There's mathematical shorthand to get those, but when you only do it that way, you may not gain a grasp on the logic. Better way is to picture it first, then calculate it. Sort of like the way poker-players, if they're good, can sum all possible hands for a given situation.
WIN TWICE: So we look and see that each draw consists of 19 different "losing tickets" plus one winner. And we know there are only 3 different ways to win two tags, as follows: win the first draw and the second draw, win the second draw and the third draw, or win the first draw and the third draw. And whichever draw you lose has 19 different "losing tickets", meaning 19 different ways to lose one and win two. So the total number of possible "hands" or combinations in which you could win 2 tags is: 3x19=57
WIN ONCE: Same logic as above.
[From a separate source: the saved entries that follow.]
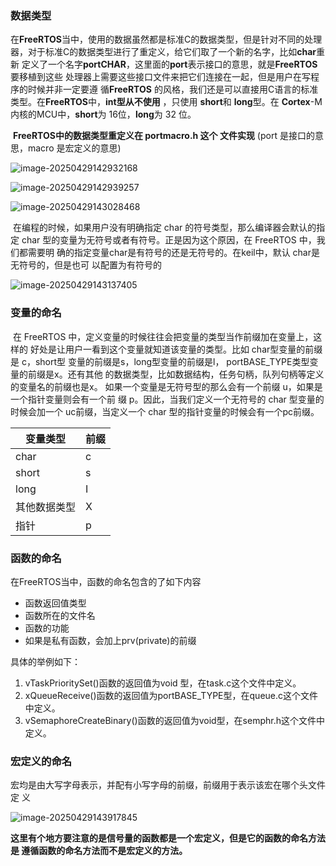 ### 数据类型

​	在**FreeRTOS**当中，使用的数据虽然都是标准C的数据类型，但是针对不同的处理器，对于标准C的数据类型进行了重定义，给它们取了一个新的名字，比如**char**重新 定义了一个名字**portCHAR**，这里面的**port**表示接口的意思，就是**FreeRTOS**要移植到这些 处理器上需要这些接口文件来把它们连接在一起，但是用户在写程序的时候并非一定要遵 循**FreeRTOS** 的风格，我们还是可以直接用C语言的标准类型。在**FreeRTOS**中，**int型从不使用** ，只使用 **short**和 **long**型。在 **Cortex**-M内核的MCU中，**short**为 16位，**long**为 32 位。

​	**FreeRTOS中的数据类型重定义在 portmacro.h 这个 文件实现** (port 是接口的意思，macro 是宏定义的意思)

![image-20250429142932168](https://mrzhb.oss-cn-chengdu.aliyuncs.com/image-20250429142932168.png)

![image-20250429142939257](https://mrzhb.oss-cn-chengdu.aliyuncs.com/image-20250429142939257.png)

![image-20250429143028468](https://mrzhb.oss-cn-chengdu.aliyuncs.com/image-20250429143028468.png)

​	在编程的时候，如果用户没有明确指定 char 的符号类型，那么编译器会默认的指定 char 型的变量为无符号或者有符号。正是因为这个原因，在 FreeRTOS 中，我们都需要明 确的指定变量char是有符号的还是无符号的。在keil中，默认 char是无符号的，但是也可 以配置为有符号的

![image-20250429143137405](https://mrzhb.oss-cn-chengdu.aliyuncs.com/image-20250429143137405.png)

### 变量的命名

​	在 FreeRTOS 中，定义变量的时候往往会把变量的类型当作前缀加在变量上，这样的 好处是让用户一看到这个变量就知道该变量的类型。比如 char型变量的前缀是 c，short型 变量的前缀是s，long型变量的前缀是l， portBASE_TYPE类型变量的前缀是x。还有其他 的数据类型，比如数据结构，任务句柄，队列句柄等定义的变量名的前缀也是x。  如果一个变量是无符号型的那么会有一个前缀 u，如果是一个指针变量则会有一个前 缀 p。因此，当我们定义一个无符号的 char 型变量的时候会加一个 uc前缀，当定义一个 char 型的指针变量的时候会有一个pc前缀。

| 变量类型     | 前缀 |
| ------------ | ---- |
| char         | c    |
| short        | s    |
| long         | I    |
| 其他数据类型 | X    |
| 指针         | p    |



### 函数的命名

 在FreeRTOS当中，函数的命名包含的了如下内容

- 函数返回值类型
- 函数所在的文件名
- 函数的功能
- 如果是私有函数，会加上prv(private)的前缀   

具体的举例如下：  

1. vTaskPrioritySet()函数的返回值为void 型，在task.c这个文件中定义。  
2.  xQueueReceive()函数的返回值为portBASE_TYPE型，在queue.c这个文件中定义。
3.   vSemaphoreCreateBinary()函数的返回值为void型，在semphr.h这个文件中定义。 

### 宏定义的命名

宏均是由大写字母表示，并配有小写字母的前缀，前缀用于表示该宏在哪个头文件定 义

![image-20250429143917845](https://mrzhb.oss-cn-chengdu.aliyuncs.com/image-20250429143917845.png)

**这里有个地方要注意的是信号量的函数都是一个宏定义，但是它的函数的命名方法是 遵循函数的命名方法而不是宏定义的方法。**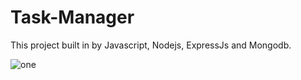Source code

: # Task-Manager 
This project built in by Javascript, Nodejs, ExpressJs and Mongodb.

![one](https://user-images.githubusercontent.com/95397948/165134596-d7b25b36-349b-442a-a769-48a444f0965c.png)


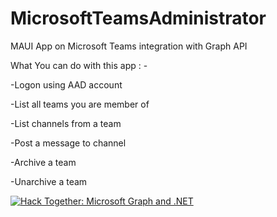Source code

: # MicrosoftTeamsAdministrator
MAUI App on Microsoft Teams integration with Graph API

What You can do with this app : -

-Logon using AAD account

-List all teams you are member of

-List channels from a team

-Post a message to channel

-Archive a team

-Unarchive a team


[![Hack Together: Microsoft Graph and .NET](https://img.shields.io/badge/Microsoft%20-Hack--Together-orange?style=for-the-badge&logo=microsoft)](https://github.com/microsoft/hack-together)

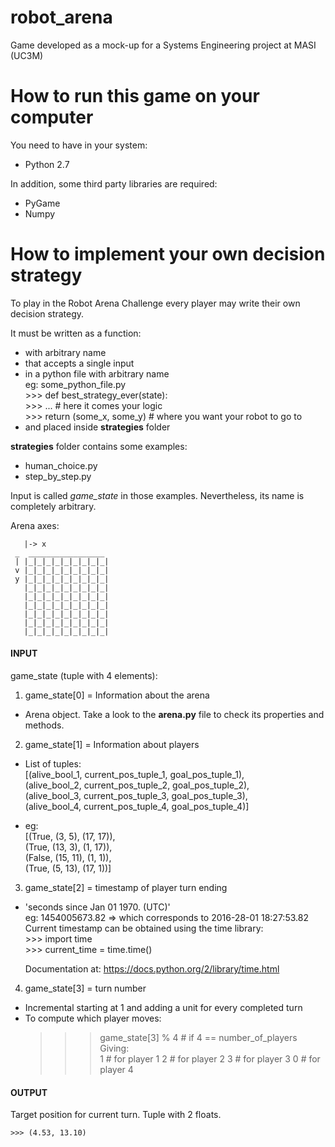 # robot\_arena
Game developed as a mock-up for a Systems Engineering project at MASI (UC3M)

# How to run this game on your computer

You need to have in your system:
- Python 2.7

In addition, some third party libraries are required:
- PyGame
- Numpy

# How to implement your own decision strategy

To play in the Robot Arena Challenge every
player may write their own decision strategy.

It must be written as a function:

- with arbitrary name
- that accepts a single input
- in a python file with arbitrary name  
    eg: some_python_file.py  
        >>> def best_strategy_ever(state):  
        >>>     ...  # here it comes your logic  
        >>>     return (some_x, some_y)  # where you want your robot to go to
- and placed inside **strategies** folder

**strategies** folder contains some examples:
- human\_choice.py
- step\_by\_step.py

Input is called *game\_state* in those examples.
Nevertheless, its name is completely arbitrary.

Arena axes:

       |-> x
     _  _________________ 
     | |_|_|_|_|_|_|_|_|_|
     v |_|_|_|_|_|_|_|_|_|
     y |_|_|_|_|_|_|_|_|_|
       |_|_|_|_|_|_|_|_|_|
       |_|_|_|_|_|_|_|_|_|
       |_|_|_|_|_|_|_|_|_|
       |_|_|_|_|_|_|_|_|_|
       |_|_|_|_|_|_|_|_|_|
       |_|_|_|_|_|_|_|_|_|
                          
#### INPUT
game\_state (tuple with 4 elements):

1. game\_state[0] = Information about the arena
  - Arena object. Take a look to the **arena.py** file
    to check its properties and methods.

2. game\_state[1] = Information about players

  - List of tuples:  
    [(alive_bool_1, current_pos_tuple_1, goal_pos_tuple_1),  
     (alive_bool_2, current_pos_tuple_2, goal_pos_tuple_2),  
     (alive_bool_3, current_pos_tuple_3, goal_pos_tuple_3),  
     (alive_bool_4, current_pos_tuple_4, goal_pos_tuple_4)]
   
  - eg:  
    [(True, (3, 5), (17, 17)),  
     (True, (13, 3), (1, 17)),  
     (False, (15, 11), (1, 1)),  
     (True, (5, 13), (17, 1))]

3. game\_state[2] = timestamp of player turn ending
  - 'seconds since Jan 01 1970. (UTC)'  
    eg: 1454005673.82 => which corresponds to 2016-28-01 18:27:53.82  
    Current timestamp can be obtained using the time library:  
        >>> import time  
        >>> current_time = time.time()

    Documentation at: https://docs.python.org/2/library/time.html

4. game\_state[3] = turn number
  - Incremental starting at 1 and adding a unit for every completed turn
  - To compute which player moves:  
    >>> game\_state[3] % 4  # if 4 == number_of_players  
    Giving:  
    >>> 1  # for player 1
    >>> 2  # for player 2
    >>> 3  # for player 3
    >>> 0  # for player 4

#### OUTPUT
Target position for current turn.
Tuple with 2 floats.
    
    >>> (4.53, 13.10)
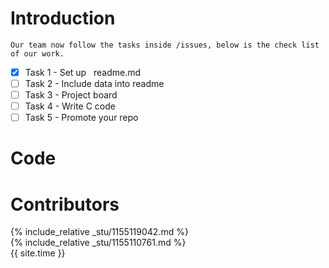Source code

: # Introduction

    Our team now follow the tasks inside /issues, below is the check list of our work.

- [x] Task 1 - Set up &nbsp; readme.md
- [ ] Task 2 - Include data into readme
- [ ] Task 3 - Project board
- [ ] Task 4 - Write C code
- [ ] Task 5 - Promote your repo

# Code

# Contributors

{% include_relative _stu/1155119042.md %}  
{% include_relative _stu/1155110761.md %}  
{{ site.time }}
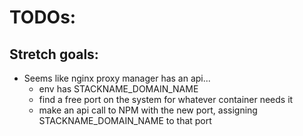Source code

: # TODOs:

## Stretch goals: 
- Seems like nginx proxy manager has an api...
    - env has STACKNAME_DOMAIN_NAME
    - find a free port on the system for whatever container needs it
    - make an api call to NPM with the new port, assigning STACKNAME_DOMAIN_NAME to that port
There are 3 ways to win one tag, as follows: win the first draw and lose the second and third, win the second and lose the first and third, and win the third and lose the first and second. Each one of those 3 draws has 19 different losing tickets, or ways to lose. But the "hands" we want to add up here are the hands in which you lose twice and win once. So considering these 3 combinations in which you lose 2 draws and win one, we simply multiply that out. For the 3 draws to produce 1 winner and 2 losers, there are 19x19 different possible combinations of losing hands. So the total number of "hands" in which you'd win only once is 3x19x19=1083.